Au cours des partages mérovingiens subsiste un royaume de Bourgogne, qui comprend le futur duché, la future comté et la Provence. Royaume à l'existence intermittente, il est malgré tout une réalité géographique vécue par les hommes du haut Moyen Âge, dont le souvenir perdure jusqu'au XIIIe siècle. Bien que le traité de Verdun (843) coupe en deux le pays bourguignon, faisant de la future Franche-Comté une terre d'Empire, il existe un royaume bourguignon - au moins dans les titres - de 888 à 1027, qui revient à l'empereur Conrad II. Au sein de ce royaume, les comtes de Bourgogne, depuis Otte Guillaume (mort en 1027), cherchent à s'émanciper de la tutelle impériale ; le comte Renaud III, qui s'intitule « franc-comte » en 1127, y parvient grâce à l'affaiblissement de l'empereur Henri V. Mais, aux XIIe et XIIIe siècles, la succession des comtes de Bourgogne erre entre la famille impériale, les ducs de Méranie et les comtes de Chalon, puissants féodaux qui marginalisent le pouvoir comtal.

Otton IV (mort en 1303), dernier comte de Bourgogne, marie sa fille Jeanne à l'un des fils de Philippe le Bel, le futur Philippe V, et lui cède en dot toute la comté en 1295. Leur fille épouse le duc de Bourgogne Eudes IV, réunissant ainsi les deux Bourgognes, partagées en 1350, puis à nouveau réunies en 1384 lorsque Philippe le Hardi devient duc de Bourgogne. La Franche-Comté, dont le nom apparaît dans une charte en 1365, suit le sort de l'État bourguignon. L'exploitation des salines et le contrôle des routes du sel, dont témoignent les villes de Salins et Lons-le-Saunier, favorisent l'essor économique de la province. Dole, capitale politique, et Besançon, métropole religieuse, prospèrent.

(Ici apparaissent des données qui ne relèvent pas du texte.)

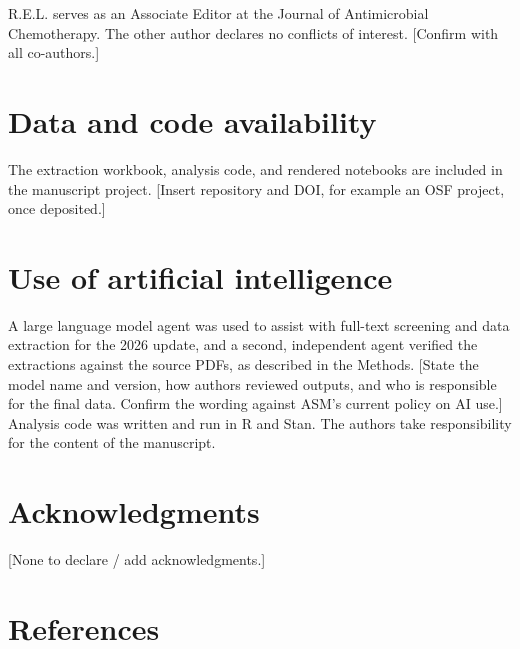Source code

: \documentclass[
  11pt,
]{article}
\begin{document}
R.E.L. serves as an Associate Editor at the Journal of Antimicrobial
Chemotherapy. The other author declares no conflicts of interest.
{[}Confirm with all co-authors.{]}

\section*{Data and code availability}\label{data-and-code-availability}

The extraction workbook, analysis code, and rendered notebooks are
included in the manuscript project. {[}Insert repository and DOI, for
example an OSF project, once deposited.{]}

\section*{Use of artificial
intelligence}\label{use-of-artificial-intelligence}

A large language model agent was used to assist with full-text screening
and data extraction for the 2026 update, and a second, independent agent
verified the extractions against the source PDFs, as described in the
Methods. {[}State the model name and version, how authors reviewed
outputs, and who is responsible for the final data. Confirm the wording
against ASM's current policy on AI use.{]} Analysis code was written and
run in R and Stan. The authors take responsibility for the content of
the manuscript.

\section*{Acknowledgments}\label{acknowledgments}

{[}None to declare / add acknowledgments.{]}

\section*{References}\label{references}
\end{document}
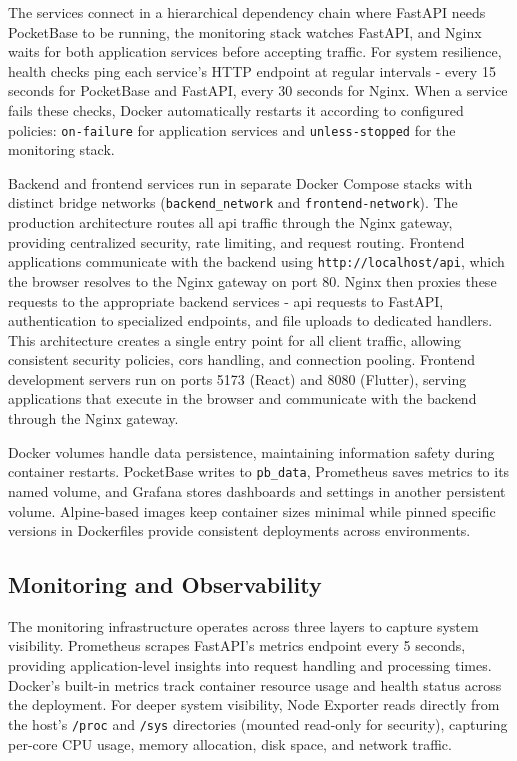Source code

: The services connect in a hierarchical dependency chain where FastAPI needs PocketBase to be running, the monitoring stack watches FastAPI, and Nginx waits for both application services before accepting traffic. For system resilience, health checks ping each service's HTTP endpoint at regular intervals - every 15 seconds for PocketBase and FastAPI, every 30 seconds for Nginx. When a service fails these checks, Docker automatically restarts it according to configured policies: \texttt{on-failure} for application services and \texttt{unless-stopped} for the monitoring stack.

Backend and frontend services run in separate Docker Compose stacks with distinct bridge networks (\texttt{backend\_network} and \texttt{frontend-network}). The production architecture routes all \ac{api} traffic through the Nginx gateway, providing centralized security, rate limiting, and request routing. Frontend applications communicate with the backend using \texttt{http://localhost/api}, which the browser resolves to the Nginx gateway on port 80. Nginx then proxies these requests to the appropriate backend services - \ac{api} requests to FastAPI, authentication to specialized endpoints, and file uploads to dedicated handlers. This architecture creates a single entry point for all client traffic, allowing consistent security policies, \ac{cors} handling, and connection pooling. Frontend development servers run on ports 5173 (React) and 8080 (Flutter), serving applications that execute in the browser and communicate with the backend through the Nginx gateway.

Docker volumes handle data persistence, maintaining information safety during container restarts. PocketBase writes to \texttt{pb\_data}, Prometheus saves metrics to its named volume, and Grafana stores dashboards and settings in another persistent volume. Alpine-based images keep container sizes minimal while pinned specific versions in Dockerfiles provide consistent deployments across environments.

\subsection{Monitoring and Observability} \label{subsection:monitoring_observability}

The monitoring infrastructure operates across three layers to capture system visibility. Prometheus scrapes FastAPI's metrics endpoint every 5 seconds, providing application-level insights into request handling and processing times. Docker's built-in metrics track container resource usage and health status across the deployment. For deeper system visibility, Node Exporter reads directly from the host's \texttt{/proc} and \texttt{/sys} directories (mounted read-only for security), capturing per-core CPU usage, memory allocation, disk space, and network traffic.

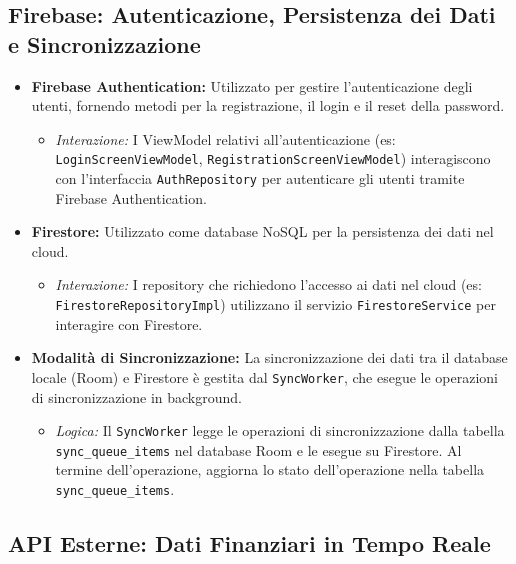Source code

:\documentclass{article}
\begin{document}
\subsection{Firebase: Autenticazione, Persistenza dei Dati e Sincronizzazione}

\begin{itemize}
    \item \textbf{Firebase Authentication:} Utilizzato per gestire l'autenticazione degli utenti, fornendo metodi per la registrazione, il login e il reset della password.
    \begin{itemize}
        \item \textit{Interazione:} I ViewModel relativi all'autenticazione (es: \texttt{LoginScreenViewModel}, \texttt{RegistrationScreenViewModel}) interagiscono con l'interfaccia \texttt{AuthRepository} per autenticare gli utenti tramite Firebase Authentication.
    \end{itemize}
    \item \textbf{Firestore:} Utilizzato come database NoSQL per la persistenza dei dati nel cloud.
    \begin{itemize}
        \item \textit{Interazione:} I repository che richiedono l'accesso ai dati nel cloud (es: \texttt{FirestoreRepositoryImpl}) utilizzano il servizio \texttt{FirestoreService} per interagire con Firestore.
    \end{itemize}
    \item \textbf{Modalità di Sincronizzazione:} La sincronizzazione dei dati tra il database locale (Room) e Firestore è gestita dal \texttt{SyncWorker}, che esegue le operazioni di sincronizzazione in background.
    \begin{itemize}
        \item \textit{Logica:} Il \texttt{SyncWorker} legge le operazioni di sincronizzazione dalla tabella \texttt{sync\_queue\_items} nel database Room e le esegue su Firestore. Al termine dell'operazione, aggiorna lo stato dell'operazione nella tabella \texttt{sync\_queue\_items}.
    \end{itemize}
\end{itemize}

\subsection{API Esterne: Dati Finanziari in Tempo Reale}
\end{document}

Disputée, après la mort de Charles le Téméraire (1477), entre le roi de France Louis XI et Maximilien de Habsbourg, la Franche-Comté rejoint l'Empire au traité de Senlis de 1493, jusqu'à la paix de Nimègue, signée par Louis XIV en 1678. Elle est alors intégrée sans difficulté au royaume de France : depuis plusieurs siècles, la nécessité d'une entité politique intermédiaire entre France et Germanie ne se faisait déjà plus sentir.

franchises,

ensemble de droits et privilèges concédé à une communauté par son seigneur.

La rédaction des chartes de franchises, qui débute dans le royaume de France vers 1150 et s'achève un siècle plus tard, correspond à un mouvement général de mise par écrit des droits et des usages.

Un instrument de consolidation du système seigneurial.

• Cette « normalisation » des rapports entre seigneurs et paysans s'explique aisément : si le système seigneurial se met en place, autour de l'an mil, comme un pouvoir de contrainte violemment imposé aux communautés rurales, il ne peut perdurer que dans la stabilité ; le prélèvement seigneurial, de guerrier, doit devenir fiscal. Trop élevé ou arbitrairement fixé, il risquerait de briser l'essor rural. Or, les maîtres de la terre tirent un bénéfice direct de l'augmentation de la production agricole, surtout depuis le développement des redevances à part de fruit ; leur intérêt est donc de négocier avec les communautés rurales la mise au clair des droits et devoirs de chacun ; aussi, les chartes de franchise ne leur sont-elles que très rarement arrachées à la suite d'une épreuve de force. En codifiant les usages et en garantissant les droits de chacun contre l'arbitraire, les franchises rurales consolident en fait le système seigneurial et lui confèrent sa légitimité. Dans leur rédaction se mêlent inextricablement les droits banaux et fonciers ; la seigneurie s'y donne à voir comme une institution de paix, un regroupement économique qui unit les maîtres et ceux qui les font vivre dans la défense d'intérêts communs.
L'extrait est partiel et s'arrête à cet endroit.